Adambuchbinder

**Name of the Vulnerable Software and Affected Versions** The Sleuth Kit (TSK) version 4.4.2 **Description** The issue is triggered by opening a crafted ISO 9660 image, which causes an out-of-bounds read in the `iso9660 proc dir()` function in `tsk/fs/iso9660 dent.c` in `libtskfs.a`. This can be demonstrated using the `fls` tool. **Recommendations** For version 4.4.2, consider avoiding the use of crafted ISO 9660 images until a patch is available. As a temporary workaround, restrict access to the `iso9660 proc dir()` function in `tsk/fs/iso9660 dent.c` to minimize the risk of exploitation. At the moment, there is no information about a newer version that contains a fix for this issue.

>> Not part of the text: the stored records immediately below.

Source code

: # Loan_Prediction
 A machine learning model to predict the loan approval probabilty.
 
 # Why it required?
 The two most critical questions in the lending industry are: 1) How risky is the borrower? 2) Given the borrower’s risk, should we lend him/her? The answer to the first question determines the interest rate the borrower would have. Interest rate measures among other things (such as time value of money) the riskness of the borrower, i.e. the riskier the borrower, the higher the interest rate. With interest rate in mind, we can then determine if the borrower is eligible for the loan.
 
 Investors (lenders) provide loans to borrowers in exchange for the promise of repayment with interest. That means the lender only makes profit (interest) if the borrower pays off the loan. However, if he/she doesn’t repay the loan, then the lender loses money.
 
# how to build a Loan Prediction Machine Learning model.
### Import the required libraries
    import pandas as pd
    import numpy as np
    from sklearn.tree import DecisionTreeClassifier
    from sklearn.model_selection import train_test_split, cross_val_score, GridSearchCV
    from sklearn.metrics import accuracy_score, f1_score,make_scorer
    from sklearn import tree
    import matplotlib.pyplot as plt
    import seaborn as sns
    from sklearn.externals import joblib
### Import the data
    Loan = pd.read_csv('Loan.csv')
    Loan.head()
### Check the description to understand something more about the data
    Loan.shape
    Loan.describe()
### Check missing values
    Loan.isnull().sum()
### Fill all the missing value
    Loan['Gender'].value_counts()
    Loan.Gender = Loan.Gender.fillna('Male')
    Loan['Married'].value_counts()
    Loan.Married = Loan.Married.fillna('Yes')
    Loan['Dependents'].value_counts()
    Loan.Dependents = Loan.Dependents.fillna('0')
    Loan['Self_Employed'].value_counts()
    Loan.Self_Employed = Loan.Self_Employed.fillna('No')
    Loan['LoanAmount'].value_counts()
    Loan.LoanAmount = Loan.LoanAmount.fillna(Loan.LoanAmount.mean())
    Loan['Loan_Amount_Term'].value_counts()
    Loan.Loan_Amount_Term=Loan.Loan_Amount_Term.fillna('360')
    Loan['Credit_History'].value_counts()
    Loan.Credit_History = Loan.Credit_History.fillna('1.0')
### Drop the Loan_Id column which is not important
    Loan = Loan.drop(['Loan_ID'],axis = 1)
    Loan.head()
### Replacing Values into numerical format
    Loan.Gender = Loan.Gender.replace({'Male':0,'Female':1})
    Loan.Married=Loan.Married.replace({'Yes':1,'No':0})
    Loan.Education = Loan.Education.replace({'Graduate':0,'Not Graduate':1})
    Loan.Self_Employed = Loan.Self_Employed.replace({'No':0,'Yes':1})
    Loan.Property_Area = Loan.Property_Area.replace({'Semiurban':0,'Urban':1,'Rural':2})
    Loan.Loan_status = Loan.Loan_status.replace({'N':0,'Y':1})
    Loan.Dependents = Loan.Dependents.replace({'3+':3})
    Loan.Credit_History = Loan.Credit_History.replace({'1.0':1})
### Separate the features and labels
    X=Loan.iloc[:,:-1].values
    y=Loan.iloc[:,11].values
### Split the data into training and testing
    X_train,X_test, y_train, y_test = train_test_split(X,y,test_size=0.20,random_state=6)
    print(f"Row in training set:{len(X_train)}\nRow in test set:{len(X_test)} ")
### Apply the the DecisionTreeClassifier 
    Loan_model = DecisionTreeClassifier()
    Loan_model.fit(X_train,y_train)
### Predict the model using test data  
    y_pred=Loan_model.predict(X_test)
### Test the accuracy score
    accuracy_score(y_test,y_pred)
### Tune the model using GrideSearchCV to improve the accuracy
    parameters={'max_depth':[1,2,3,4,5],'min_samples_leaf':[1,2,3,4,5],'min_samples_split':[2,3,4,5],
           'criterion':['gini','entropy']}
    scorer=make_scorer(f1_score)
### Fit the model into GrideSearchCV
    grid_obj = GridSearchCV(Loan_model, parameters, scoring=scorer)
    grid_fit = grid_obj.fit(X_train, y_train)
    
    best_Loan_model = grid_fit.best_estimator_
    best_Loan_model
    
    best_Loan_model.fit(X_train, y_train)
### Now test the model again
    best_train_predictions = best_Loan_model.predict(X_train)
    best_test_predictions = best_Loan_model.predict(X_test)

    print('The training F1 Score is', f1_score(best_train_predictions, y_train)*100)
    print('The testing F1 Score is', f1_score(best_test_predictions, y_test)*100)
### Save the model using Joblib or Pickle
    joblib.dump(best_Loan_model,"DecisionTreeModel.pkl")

**Name of the Vulnerable Software and Affected Versions** The Sleuth Kit (TSK) version 4.4.2 **Description** The issue occurs when the `fls` command in The Sleuth Kit (TSK) hangs on a corrupt exfat image. This happens due to a problem in the `tsk img read()` function located in `tsk/img/img io.c` within the `libtskimg.a` library. **Recommendations** For version 4.4.2, consider avoiding the use of the `fls` command with corrupt exfat images until a fix is available. As a temporary workaround, restrict the use of the `tsk img read()` function in `tsk/img/img io.c` to prevent hangs on corrupt images.